"""
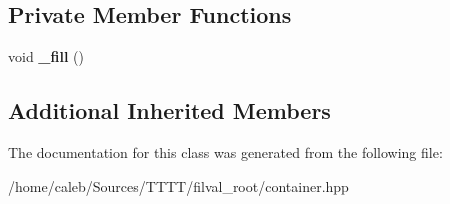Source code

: \subsection*{Private Member Functions}
\begin{DoxyCompactItemize}
\item 
\hypertarget{classfilval_1_1root_1_1ContainerTH2_a657468cc202fe982e2c69f82003d64cc}{}\label{classfilval_1_1root_1_1ContainerTH2_a657468cc202fe982e2c69f82003d64cc} 
void {\bfseries \+\_\+fill} ()
\end{DoxyCompactItemize}
\subsection*{Additional Inherited Members}


The documentation for this class was generated from the following file\+:\begin{DoxyCompactItemize}
\item 
/home/caleb/\+Sources/\+T\+T\+T\+T/filval\+\_\+root/container.\+hpp\end{DoxyCompactItemize}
"""
WHAT YOU ARE ASKED TO DO – Output only the number of lines in the data above that include the word "DoxyCompactItemize".

RESULT OF THE TASK – 4